→ **Work order**:
The number of lines below that contain the word "data" is all that the answer should hold.
= = =
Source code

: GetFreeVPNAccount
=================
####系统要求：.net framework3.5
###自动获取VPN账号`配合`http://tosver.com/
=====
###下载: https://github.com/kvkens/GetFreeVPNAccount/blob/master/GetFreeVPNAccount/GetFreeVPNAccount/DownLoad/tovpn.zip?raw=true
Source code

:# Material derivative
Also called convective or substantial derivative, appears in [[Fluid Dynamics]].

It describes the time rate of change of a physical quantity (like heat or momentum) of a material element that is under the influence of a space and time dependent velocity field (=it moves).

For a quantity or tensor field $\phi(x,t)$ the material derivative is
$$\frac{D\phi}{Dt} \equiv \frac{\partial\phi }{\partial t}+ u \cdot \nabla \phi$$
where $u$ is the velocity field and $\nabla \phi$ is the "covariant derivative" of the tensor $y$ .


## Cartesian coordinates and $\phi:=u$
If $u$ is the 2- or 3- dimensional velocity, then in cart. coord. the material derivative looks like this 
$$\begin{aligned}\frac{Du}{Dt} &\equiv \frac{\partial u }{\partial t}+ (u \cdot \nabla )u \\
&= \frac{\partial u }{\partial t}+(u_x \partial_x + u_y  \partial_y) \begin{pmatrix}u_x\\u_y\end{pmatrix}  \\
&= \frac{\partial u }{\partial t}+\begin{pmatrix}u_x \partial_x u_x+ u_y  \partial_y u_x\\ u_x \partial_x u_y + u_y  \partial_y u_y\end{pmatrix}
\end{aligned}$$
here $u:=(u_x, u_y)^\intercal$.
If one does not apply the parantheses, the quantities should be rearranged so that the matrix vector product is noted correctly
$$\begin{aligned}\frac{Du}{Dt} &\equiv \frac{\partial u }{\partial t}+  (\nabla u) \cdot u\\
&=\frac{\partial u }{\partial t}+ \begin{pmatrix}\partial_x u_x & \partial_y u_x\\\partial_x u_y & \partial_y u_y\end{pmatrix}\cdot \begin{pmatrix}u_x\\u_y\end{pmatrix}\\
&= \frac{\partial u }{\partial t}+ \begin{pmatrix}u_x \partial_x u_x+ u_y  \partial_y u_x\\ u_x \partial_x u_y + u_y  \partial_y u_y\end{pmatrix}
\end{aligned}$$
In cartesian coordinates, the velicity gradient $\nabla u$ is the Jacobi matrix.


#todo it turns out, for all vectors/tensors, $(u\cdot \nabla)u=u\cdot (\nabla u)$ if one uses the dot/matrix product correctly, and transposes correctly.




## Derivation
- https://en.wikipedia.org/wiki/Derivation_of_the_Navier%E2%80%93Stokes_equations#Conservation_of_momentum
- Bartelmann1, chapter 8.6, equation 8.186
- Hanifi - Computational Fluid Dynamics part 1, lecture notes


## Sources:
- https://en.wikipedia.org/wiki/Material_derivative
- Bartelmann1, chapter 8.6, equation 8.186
= = =
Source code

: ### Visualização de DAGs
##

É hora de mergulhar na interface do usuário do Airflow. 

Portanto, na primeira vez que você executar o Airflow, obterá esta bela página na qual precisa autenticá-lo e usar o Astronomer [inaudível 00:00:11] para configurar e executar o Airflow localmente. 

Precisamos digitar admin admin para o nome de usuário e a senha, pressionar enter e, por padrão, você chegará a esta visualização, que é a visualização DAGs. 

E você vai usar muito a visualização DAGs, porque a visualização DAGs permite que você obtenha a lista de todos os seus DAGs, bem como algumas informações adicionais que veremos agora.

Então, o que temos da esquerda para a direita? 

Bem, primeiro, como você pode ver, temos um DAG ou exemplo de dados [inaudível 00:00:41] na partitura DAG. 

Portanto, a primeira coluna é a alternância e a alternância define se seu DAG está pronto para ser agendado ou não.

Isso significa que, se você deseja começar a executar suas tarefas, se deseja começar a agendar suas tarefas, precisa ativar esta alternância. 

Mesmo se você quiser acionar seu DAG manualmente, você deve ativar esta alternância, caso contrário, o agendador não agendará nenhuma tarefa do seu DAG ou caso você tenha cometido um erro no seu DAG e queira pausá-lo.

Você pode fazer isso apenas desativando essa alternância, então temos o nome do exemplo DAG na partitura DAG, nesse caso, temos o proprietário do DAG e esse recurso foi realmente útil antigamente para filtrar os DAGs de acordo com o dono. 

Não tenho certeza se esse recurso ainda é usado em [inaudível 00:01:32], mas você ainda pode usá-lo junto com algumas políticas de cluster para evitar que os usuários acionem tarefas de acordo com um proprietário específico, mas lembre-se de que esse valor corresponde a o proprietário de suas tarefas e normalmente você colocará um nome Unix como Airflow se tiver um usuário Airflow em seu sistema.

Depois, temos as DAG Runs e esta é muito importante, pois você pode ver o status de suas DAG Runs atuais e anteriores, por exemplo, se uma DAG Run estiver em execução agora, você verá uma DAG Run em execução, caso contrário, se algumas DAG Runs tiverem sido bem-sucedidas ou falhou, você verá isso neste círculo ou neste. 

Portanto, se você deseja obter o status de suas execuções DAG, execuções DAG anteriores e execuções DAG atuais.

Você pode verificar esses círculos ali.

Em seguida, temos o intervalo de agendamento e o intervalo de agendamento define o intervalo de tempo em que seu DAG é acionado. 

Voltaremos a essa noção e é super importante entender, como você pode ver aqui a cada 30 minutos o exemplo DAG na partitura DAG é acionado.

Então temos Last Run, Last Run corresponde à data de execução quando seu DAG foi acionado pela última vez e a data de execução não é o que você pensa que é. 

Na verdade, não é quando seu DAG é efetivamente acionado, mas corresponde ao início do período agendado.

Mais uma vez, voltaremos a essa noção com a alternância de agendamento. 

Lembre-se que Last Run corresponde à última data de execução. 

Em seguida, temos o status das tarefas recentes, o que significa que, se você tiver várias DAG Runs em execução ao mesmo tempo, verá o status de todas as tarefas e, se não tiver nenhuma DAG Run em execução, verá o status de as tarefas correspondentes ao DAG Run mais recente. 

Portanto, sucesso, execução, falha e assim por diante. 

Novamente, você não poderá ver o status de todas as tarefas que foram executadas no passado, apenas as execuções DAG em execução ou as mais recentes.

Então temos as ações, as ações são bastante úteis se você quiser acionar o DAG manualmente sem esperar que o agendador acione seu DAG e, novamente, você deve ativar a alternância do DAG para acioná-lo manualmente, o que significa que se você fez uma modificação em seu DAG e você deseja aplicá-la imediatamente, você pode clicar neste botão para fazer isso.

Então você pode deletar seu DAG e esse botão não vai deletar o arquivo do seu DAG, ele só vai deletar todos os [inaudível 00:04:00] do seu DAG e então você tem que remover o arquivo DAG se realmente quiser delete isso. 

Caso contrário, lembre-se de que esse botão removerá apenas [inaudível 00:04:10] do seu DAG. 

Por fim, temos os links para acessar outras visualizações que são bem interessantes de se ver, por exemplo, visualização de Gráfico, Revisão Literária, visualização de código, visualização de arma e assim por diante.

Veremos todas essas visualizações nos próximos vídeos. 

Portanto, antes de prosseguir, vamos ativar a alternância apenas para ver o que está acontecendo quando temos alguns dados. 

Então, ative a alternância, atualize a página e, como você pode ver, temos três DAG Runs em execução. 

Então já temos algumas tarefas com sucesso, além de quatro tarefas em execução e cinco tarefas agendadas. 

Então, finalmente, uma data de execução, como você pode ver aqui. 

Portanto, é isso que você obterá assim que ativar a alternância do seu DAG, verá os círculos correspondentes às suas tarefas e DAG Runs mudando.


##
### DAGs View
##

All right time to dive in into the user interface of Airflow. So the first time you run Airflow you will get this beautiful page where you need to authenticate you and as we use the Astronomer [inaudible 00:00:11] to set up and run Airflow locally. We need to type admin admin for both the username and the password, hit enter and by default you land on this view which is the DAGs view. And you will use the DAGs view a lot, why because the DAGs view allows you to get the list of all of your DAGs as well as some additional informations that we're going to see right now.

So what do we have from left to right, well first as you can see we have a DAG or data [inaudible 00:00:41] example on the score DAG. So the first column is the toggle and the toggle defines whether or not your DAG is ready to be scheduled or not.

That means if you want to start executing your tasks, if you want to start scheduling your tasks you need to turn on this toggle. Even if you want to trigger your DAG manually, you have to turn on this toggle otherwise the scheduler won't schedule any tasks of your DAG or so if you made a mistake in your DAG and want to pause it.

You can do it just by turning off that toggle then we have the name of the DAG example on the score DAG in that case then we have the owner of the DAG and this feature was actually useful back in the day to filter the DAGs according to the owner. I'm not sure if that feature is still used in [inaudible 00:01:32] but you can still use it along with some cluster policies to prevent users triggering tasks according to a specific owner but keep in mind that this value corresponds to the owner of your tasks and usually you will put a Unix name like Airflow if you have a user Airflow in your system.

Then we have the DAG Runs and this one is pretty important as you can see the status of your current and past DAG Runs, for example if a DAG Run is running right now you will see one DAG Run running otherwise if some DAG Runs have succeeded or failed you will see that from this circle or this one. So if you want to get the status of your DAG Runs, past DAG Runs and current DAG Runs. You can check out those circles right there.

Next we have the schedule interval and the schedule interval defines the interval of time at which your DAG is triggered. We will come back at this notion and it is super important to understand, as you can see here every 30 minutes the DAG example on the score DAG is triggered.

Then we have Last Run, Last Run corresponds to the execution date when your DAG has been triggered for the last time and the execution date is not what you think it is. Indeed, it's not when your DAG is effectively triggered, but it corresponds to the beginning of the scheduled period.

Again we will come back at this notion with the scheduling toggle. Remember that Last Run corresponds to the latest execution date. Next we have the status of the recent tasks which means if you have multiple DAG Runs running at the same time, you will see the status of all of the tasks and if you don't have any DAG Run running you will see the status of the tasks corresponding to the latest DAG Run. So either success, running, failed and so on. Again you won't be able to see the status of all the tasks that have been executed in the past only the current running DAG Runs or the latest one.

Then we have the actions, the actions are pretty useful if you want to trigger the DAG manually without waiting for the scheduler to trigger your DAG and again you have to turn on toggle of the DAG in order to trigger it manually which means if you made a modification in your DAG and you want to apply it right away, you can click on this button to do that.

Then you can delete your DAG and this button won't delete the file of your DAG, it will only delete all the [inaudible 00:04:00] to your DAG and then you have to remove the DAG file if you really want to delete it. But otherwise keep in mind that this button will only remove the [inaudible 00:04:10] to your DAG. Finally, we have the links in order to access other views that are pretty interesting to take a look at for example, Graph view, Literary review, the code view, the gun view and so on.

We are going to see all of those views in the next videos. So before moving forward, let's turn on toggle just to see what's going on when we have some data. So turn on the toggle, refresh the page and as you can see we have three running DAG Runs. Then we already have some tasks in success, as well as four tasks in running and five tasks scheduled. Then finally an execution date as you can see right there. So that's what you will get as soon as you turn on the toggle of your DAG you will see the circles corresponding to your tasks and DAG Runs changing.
= = =
→ **Output for this task**:
5